It struck me that this is very much like my calling to be a mother. The words patience, long-suffering, and the command to be a good example stood out to me. And the work of saving souls is literally in our hands and homes.
12 And it came to pass that the hearts of the sons of Mosiah, and also those who were with them, took courage to go forth unto the Lamanites to declare unto them the word of God.13 And it came to pass when they had arrived in the borders of the land of the Lamanites, that they separated themselves and departed one from another, trusting in the Lord that they should meet again at the close of their harvest; for they supposed that great was the work which they had undertaken.
14 And assuredly it was great, for they had undertaken to preach the word of God to a wild and a hardened and a ferocious people [have you seen a toddler or preschooler’s temper tantrum??]; a people who delighted in murdering the Nephites, and robbing and plundering them [okay, there’s not much murder going on in my house, but my fridge has definitely been plundered many times]; and their hearts were set upon riches, or upon gold and silver, and precious stones [or Webkins, the candy aisle at the grocery store, and Chuck E. Cheese tokens]; yet they sought to obtain these things by murdering and plundering [whining and manipulating], that they might not labor for them with their own hands [“No! Mommy do it!”].

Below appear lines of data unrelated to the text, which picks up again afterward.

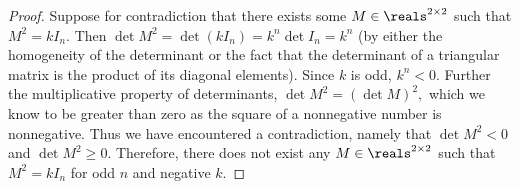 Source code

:\begin{proof}
    Suppose for contradiction that there exists some $M\in\reals^{2\times 2}$ such that $M^2=kI_n.$
    Then $\det M^2=\det(kI_n)=k^n\det I_n=k^n$ (by either the homogeneity of the determinant or the fact that the determinant of a triangular matrix is the product of its diagonal elements).
    Since $k$ is odd, $k^n<0.$
    Further the multiplicative property of determinants, $\det M^2 = (\det M)^2,$ which we know to be greater than zero as the square of a nonnegative number is nonnegative.
    Thus we have encountered a contradiction, namely that $\det M^2 < 0$ and $\det M^2 \geq 0.$
    Therefore, there does not exist any $M\in\reals^{2\times 2}$ such that $M^2=kI_n$ for odd $n$ and negative $k.$
\end{proof} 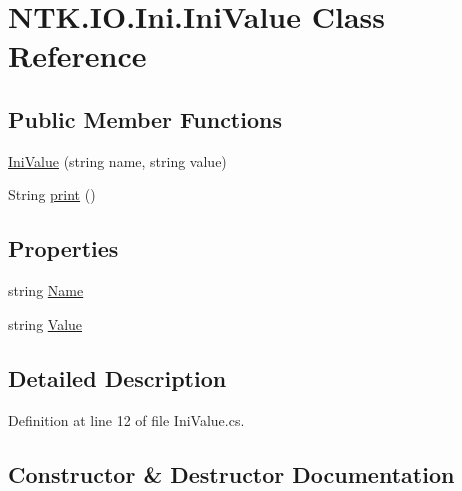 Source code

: \hypertarget{class_n_t_k_1_1_i_o_1_1_ini_1_1_ini_value}{}\section{N\+T\+K.\+I\+O.\+Ini.\+Ini\+Value Class Reference}
\label{class_n_t_k_1_1_i_o_1_1_ini_1_1_ini_value}


 


\subsection*{Public Member Functions}
\begin{DoxyCompactItemize}
\item 
\mbox{\hyperlink{class_n_t_k_1_1_i_o_1_1_ini_1_1_ini_value_ae5cb523ea9e983648e1a9f26d3de4670}{Ini\+Value}} (string name, string value)
\item 
String \mbox{\hyperlink{class_n_t_k_1_1_i_o_1_1_ini_1_1_ini_value_ac063ebe81a3e39fe6f3412ce2b533db7}{print}} ()
\end{DoxyCompactItemize}
\subsection*{Properties}
\begin{DoxyCompactItemize}
\item 
string \mbox{\hyperlink{class_n_t_k_1_1_i_o_1_1_ini_1_1_ini_value_a20b705f1034c32d2ddf936040ec4845f}{Name}}
\item 
string \mbox{\hyperlink{class_n_t_k_1_1_i_o_1_1_ini_1_1_ini_value_a2b4e53d42dae3fbc493353fa2a4d75f4}{Value}}
\end{DoxyCompactItemize}


\subsection{Detailed Description}




Definition at line 12 of file Ini\+Value.\+cs.



\subsection{Constructor \& Destructor Documentation}
\mbox{\label{class_n_t_k_1_1_i_o_1_1_ini_1_1_ini_value_ae5cb523ea9e983648e1a9f26d3de4670}} 

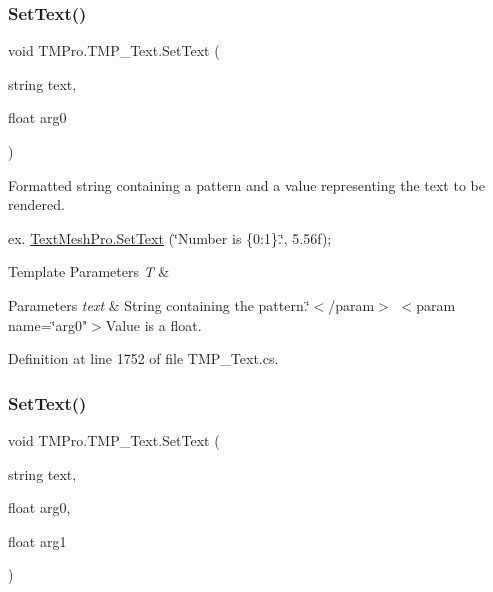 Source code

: \subsubsection{\texorpdfstring{SetText()}{SetText()}\hspace{0.1cm}{\footnotesize\ttfamily [3/6]}}
{\footnotesize\ttfamily void T\+M\+Pro.\+T\+M\+P\+\_\+\+Text.\+Set\+Text (\begin{DoxyParamCaption}\item[{string}]{text,  }\item[{float}]{arg0 }\end{DoxyParamCaption})}





Formatted string containing a pattern and a value representing the text to be rendered.

ex. \mbox{\hyperlink{class_t_m_pro_1_1_t_m_p___text_a8aebc83540d494fd574a92470762fdaa}{Text\+Mesh\+Pro.\+Set\+Text}} (\char`\"{}\+Number is \{0\+:1\}.\char`\"{}, 5.\+56f);


\begin{DoxyTemplParams}{Template Parameters}
{\em T} & \\
\hline
\end{DoxyTemplParams}

\begin{DoxyParams}{Parameters}
{\em text} & String containing the pattern.\char`\"{}$<$/param$>$
$<$param name=\char`\"{}arg0"$>$Value is a float.\\
\hline
\end{DoxyParams}


Definition at line 1752 of file T\+M\+P\+\_\+\+Text.\+cs.

\mbox{\label{class_t_m_pro_1_1_t_m_p___text_a0a802e1851eafb258d66e0f15f32728f}} 
\subsubsection{\texorpdfstring{SetText()}{SetText()}\hspace{0.1cm}{\footnotesize\ttfamily [4/6]}}
{\footnotesize\ttfamily void T\+M\+Pro.\+T\+M\+P\+\_\+\+Text.\+Set\+Text (\begin{DoxyParamCaption}\item[{string}]{text,  }\item[{float}]{arg0,  }\item[{float}]{arg1 }\end{DoxyParamCaption})}





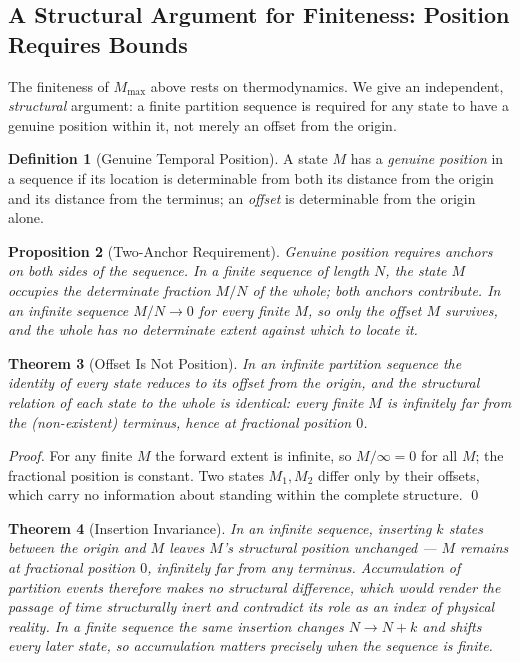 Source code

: \documentclass[twocolumn,10pt,a4paper]{article}
\theoremstyle{thmstyle}
\newtheorem{theorem}{Theorem}[section]
\newtheorem{proposition}[theorem]{Proposition}
\theoremstyle{definition}
\newtheorem{definition}[theorem]{Definition}
\theoremstyle{remark}
\newcommand{\Mmax}{M_{\max}}
\begin{document}
\subsection{A Structural Argument for Finiteness: Position Requires Bounds}
\label{sec:position-bounds}

The finiteness of $\Mmax$ above rests on thermodynamics. We give an independent,
\emph{structural} argument: a finite partition sequence is required for any state
to have a genuine position within it, not merely an offset from the origin.

\begin{definition}[Genuine Temporal Position]
\label{def:position}
A state $M$ has a \emph{genuine position} in a sequence if its location is
determinable from both its distance from the origin and its distance from the
terminus; an \emph{offset} is determinable from the origin alone.
\end{definition}

\begin{proposition}[Two-Anchor Requirement]
\label{prop:two-anchors}
Genuine position requires anchors on both sides of the sequence. In a finite
sequence of length $N$, the state $M$ occupies the determinate fraction $M/N$ of
the whole; both anchors contribute. In an infinite sequence $M/N \to 0$ for every
finite $M$, so only the offset $M$ survives, and the whole has no determinate
extent against which to locate it.
\end{proposition}

\begin{theorem}[Offset Is Not Position]
\label{thm:offset}
In an infinite partition sequence the identity of every state reduces to its
offset from the origin, and the structural relation of each state to the whole
is identical: every finite $M$ is infinitely far from the (non-existent)
terminus, hence at fractional position $0$.
\end{theorem}

\begin{proof}
For any finite $M$ the forward extent is infinite, so $M/\infty = 0$ for all $M$;
the fractional position is constant. Two states $M_1, M_2$ differ only by their
offsets, which carry no information about standing within the complete
structure. \qed
\end{proof}

\begin{theorem}[Insertion Invariance]
\label{thm:insertion}
In an infinite sequence, inserting $k$ states between the origin and $M$ leaves
$M$'s structural position unchanged --- $M$ remains at fractional position $0$,
infinitely far from any terminus. Accumulation of partition events therefore
makes no structural difference, which would render the passage of time
structurally inert and contradict its role as an index of physical reality. In a
finite sequence the same insertion changes $N \to N+k$ and shifts every later
state, so accumulation matters precisely when the sequence is finite.
\end{theorem}
\end{document}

… 16 Therefore, this was the cause for which the sons of Mosiah [a group of dear friends] had undertaken the work, that perhaps they might bring them unto repentance; that perhaps they might bring them to know of the plan of redemption.
17 Therefore they separated themselves one from another, and went forth among them, every man [woman, sister, friend] alone, according to the word and power of God which was given unto him [her].
21 thoughts on “The detours of motherhood, or why I’m like prophets and my children are like Lamanites”
YOu always manage to just find the best ways to relate modern life to the scriptures.
My favorite part of that story is the part you referred to last, where the five friends were the happiest that they had all remained faithful to their covenants and had grown stronger in trials. I’ve been thinking a lot about what it is that connects us to some and why it’s so easy to part ways with others. I haven’t come to any firm conclusions yet, but I think your example of these men contains at least part of the answer. Great post, Steph.
I loved this post. I’ve always loved the verse where they’re reunited and have related it to my (full-time proselytizing) mission, but I love they way you applied this here.
My reality to the contrary, I still haven’t quite given up the dream of reconnecting with friends BEFORE my kids all de-nest, but I love your idea that some separation from friends is just part of the very demanding journey of leaving the familiar behind to embark on creating and nurturing a family.
See my comment below to Helen. I think your dream is well-placed.
I like this post a lot. It kind of makes me sad that it has been confirmed now that I will probably not get to spend quality time with my friends for quite some time. Looks like I will have to turn Dal into a “girlfriend”.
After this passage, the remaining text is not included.